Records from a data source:
**********

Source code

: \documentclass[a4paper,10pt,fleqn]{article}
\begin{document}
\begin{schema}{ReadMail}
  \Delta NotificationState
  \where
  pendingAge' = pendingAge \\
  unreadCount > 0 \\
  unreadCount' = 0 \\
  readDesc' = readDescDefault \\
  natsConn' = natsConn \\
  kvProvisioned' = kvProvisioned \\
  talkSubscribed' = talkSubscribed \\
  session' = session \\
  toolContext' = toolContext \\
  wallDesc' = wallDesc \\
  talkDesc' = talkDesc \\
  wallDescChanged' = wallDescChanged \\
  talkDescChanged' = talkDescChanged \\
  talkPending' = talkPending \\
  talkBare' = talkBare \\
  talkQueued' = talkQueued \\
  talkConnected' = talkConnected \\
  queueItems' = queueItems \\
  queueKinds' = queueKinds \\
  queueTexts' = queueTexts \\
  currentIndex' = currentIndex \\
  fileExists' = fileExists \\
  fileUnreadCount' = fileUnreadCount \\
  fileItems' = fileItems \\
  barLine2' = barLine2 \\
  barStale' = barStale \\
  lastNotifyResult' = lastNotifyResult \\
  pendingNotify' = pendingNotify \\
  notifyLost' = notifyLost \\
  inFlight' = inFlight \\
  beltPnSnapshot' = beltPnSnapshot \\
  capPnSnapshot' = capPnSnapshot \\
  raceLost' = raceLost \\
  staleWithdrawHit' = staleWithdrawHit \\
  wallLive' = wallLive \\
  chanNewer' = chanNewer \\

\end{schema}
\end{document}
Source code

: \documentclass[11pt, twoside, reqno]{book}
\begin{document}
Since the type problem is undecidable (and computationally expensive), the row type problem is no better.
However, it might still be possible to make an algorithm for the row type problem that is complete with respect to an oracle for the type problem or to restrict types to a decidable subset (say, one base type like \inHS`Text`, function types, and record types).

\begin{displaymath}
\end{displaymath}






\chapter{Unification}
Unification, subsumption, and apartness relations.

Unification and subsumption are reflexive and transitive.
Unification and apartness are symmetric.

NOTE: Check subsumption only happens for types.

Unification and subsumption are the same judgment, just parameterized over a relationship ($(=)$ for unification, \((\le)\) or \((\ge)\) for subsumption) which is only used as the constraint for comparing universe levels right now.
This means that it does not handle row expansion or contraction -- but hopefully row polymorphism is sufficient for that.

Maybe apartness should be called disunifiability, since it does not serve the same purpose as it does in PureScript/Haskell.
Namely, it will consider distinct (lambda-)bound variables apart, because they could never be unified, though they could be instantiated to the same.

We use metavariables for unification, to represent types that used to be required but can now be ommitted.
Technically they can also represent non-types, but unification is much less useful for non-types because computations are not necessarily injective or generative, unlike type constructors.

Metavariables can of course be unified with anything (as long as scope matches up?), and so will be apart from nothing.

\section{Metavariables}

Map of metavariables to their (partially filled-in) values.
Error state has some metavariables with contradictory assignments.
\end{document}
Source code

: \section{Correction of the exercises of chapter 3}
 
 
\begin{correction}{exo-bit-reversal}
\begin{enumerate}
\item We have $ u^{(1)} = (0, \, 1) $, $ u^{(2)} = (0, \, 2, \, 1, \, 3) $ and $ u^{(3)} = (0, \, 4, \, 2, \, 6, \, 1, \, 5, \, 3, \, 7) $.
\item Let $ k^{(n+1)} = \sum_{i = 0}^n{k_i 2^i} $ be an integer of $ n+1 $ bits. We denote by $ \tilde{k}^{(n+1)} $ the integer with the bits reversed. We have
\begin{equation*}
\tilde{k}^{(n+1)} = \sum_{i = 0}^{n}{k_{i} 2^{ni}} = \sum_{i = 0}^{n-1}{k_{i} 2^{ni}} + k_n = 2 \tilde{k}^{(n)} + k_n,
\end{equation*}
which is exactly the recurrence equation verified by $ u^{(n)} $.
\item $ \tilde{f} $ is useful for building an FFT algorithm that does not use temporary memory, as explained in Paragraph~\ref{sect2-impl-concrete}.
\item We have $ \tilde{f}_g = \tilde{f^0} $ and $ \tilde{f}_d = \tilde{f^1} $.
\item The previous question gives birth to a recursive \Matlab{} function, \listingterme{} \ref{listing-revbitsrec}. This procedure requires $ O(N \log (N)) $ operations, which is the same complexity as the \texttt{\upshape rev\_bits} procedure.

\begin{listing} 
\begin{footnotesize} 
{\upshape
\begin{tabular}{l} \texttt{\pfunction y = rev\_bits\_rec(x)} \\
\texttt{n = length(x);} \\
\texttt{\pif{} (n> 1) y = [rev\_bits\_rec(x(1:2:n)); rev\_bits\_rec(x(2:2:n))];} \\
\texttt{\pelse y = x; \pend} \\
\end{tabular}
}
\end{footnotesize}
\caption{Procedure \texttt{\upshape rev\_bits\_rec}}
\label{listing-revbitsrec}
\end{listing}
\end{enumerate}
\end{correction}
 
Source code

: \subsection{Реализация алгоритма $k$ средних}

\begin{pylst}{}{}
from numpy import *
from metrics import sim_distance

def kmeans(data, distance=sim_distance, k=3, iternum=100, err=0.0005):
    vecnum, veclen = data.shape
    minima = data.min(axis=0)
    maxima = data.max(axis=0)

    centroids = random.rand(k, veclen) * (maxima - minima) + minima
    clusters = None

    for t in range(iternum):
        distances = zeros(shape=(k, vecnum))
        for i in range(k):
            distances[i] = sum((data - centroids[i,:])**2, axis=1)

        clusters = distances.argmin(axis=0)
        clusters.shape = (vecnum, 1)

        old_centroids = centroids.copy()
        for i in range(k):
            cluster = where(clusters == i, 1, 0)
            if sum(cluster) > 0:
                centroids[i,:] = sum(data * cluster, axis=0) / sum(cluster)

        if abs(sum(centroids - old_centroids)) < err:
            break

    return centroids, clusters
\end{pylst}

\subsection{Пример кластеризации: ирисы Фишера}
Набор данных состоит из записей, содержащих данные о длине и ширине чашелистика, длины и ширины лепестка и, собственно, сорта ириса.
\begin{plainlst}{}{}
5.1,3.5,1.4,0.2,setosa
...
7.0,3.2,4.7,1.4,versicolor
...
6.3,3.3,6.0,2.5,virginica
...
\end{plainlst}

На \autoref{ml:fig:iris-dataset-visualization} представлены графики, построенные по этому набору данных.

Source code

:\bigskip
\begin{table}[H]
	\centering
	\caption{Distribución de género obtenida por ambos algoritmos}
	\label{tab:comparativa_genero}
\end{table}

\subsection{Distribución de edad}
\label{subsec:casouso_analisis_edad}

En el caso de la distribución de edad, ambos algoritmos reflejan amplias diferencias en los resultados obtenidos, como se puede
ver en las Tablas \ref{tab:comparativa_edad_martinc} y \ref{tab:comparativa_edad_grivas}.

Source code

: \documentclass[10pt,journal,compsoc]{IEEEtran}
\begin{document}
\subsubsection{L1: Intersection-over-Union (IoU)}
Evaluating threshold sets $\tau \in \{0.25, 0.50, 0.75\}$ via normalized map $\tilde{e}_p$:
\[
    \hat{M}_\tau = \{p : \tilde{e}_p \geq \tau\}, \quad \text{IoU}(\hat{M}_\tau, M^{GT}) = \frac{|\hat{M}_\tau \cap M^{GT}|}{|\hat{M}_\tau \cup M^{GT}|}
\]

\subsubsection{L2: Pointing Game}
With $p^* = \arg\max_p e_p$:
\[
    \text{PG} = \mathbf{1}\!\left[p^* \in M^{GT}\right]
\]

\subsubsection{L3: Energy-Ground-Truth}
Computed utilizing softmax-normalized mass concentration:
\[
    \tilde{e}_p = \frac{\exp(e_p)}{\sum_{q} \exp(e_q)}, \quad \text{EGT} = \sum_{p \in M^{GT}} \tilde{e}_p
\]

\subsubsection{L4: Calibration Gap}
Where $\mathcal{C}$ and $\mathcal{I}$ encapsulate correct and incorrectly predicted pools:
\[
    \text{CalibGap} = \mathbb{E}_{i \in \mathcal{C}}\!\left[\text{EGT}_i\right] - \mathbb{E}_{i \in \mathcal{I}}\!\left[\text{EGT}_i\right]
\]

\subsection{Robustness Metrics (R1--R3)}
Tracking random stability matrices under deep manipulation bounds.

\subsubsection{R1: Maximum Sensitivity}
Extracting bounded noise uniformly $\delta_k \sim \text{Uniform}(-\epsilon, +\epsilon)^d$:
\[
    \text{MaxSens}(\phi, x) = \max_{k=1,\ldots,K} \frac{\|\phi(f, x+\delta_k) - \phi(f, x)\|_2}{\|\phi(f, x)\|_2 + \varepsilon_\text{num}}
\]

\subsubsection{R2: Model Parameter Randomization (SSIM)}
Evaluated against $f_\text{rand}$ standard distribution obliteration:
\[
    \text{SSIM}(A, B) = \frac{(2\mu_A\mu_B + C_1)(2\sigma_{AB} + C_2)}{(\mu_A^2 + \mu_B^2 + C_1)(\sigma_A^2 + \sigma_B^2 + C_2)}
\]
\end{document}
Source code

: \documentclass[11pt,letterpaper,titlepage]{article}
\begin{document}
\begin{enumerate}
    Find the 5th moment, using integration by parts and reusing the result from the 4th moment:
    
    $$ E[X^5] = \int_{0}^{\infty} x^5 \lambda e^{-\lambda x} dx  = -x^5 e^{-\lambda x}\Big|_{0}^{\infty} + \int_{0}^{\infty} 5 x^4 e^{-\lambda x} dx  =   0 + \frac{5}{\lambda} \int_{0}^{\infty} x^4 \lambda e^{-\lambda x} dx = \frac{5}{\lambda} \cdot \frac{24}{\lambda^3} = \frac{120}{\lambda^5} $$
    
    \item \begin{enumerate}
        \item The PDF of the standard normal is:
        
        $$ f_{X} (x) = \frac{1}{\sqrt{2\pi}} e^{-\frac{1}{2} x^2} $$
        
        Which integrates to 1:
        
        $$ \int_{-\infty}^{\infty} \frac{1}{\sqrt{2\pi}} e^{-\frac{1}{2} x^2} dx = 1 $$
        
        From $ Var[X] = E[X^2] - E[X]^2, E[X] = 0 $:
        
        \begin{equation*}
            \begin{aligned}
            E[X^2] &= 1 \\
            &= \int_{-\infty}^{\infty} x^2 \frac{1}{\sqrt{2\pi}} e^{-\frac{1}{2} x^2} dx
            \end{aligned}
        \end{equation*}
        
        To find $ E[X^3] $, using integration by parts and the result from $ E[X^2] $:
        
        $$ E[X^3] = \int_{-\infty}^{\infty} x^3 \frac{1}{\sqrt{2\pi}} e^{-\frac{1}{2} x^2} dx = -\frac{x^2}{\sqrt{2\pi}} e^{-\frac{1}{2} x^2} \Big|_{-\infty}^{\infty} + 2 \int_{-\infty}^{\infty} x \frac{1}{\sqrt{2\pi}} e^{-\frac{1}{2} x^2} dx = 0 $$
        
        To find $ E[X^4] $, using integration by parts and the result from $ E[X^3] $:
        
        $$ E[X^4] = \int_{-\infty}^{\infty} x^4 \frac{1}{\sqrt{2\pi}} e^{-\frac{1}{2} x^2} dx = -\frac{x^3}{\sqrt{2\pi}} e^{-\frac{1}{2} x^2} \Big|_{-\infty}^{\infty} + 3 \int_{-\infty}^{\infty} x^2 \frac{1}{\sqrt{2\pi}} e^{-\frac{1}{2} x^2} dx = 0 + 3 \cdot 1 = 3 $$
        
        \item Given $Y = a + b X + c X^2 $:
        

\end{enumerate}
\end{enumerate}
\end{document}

**********

TASK TO COMPLETE » Give again, exactly as written, the lines running from the first line of the data above through the line that contains "talkConnected' = talkConnected \\".

RESPONSE AREA »
Source code

: \documentclass[a4paper,10pt,fleqn]{article}
\begin{document}
\begin{schema}{ReadMail}
  \Delta NotificationState
  \where
  pendingAge' = pendingAge \\
  unreadCount > 0 \\
  unreadCount' = 0 \\
  readDesc' = readDescDefault \\
  natsConn' = natsConn \\
  kvProvisioned' = kvProvisioned \\
  talkSubscribed' = talkSubscribed \\
  session' = session \\
  toolContext' = toolContext \\
  wallDesc' = wallDesc \\
  talkDesc' = talkDesc \\
  wallDescChanged' = wallDescChanged \\
  talkDescChanged' = talkDescChanged \\
  talkPending' = talkPending \\
  talkBare' = talkBare \\
  talkQueued' = talkQueued \\
  talkConnected' = talkConnected \\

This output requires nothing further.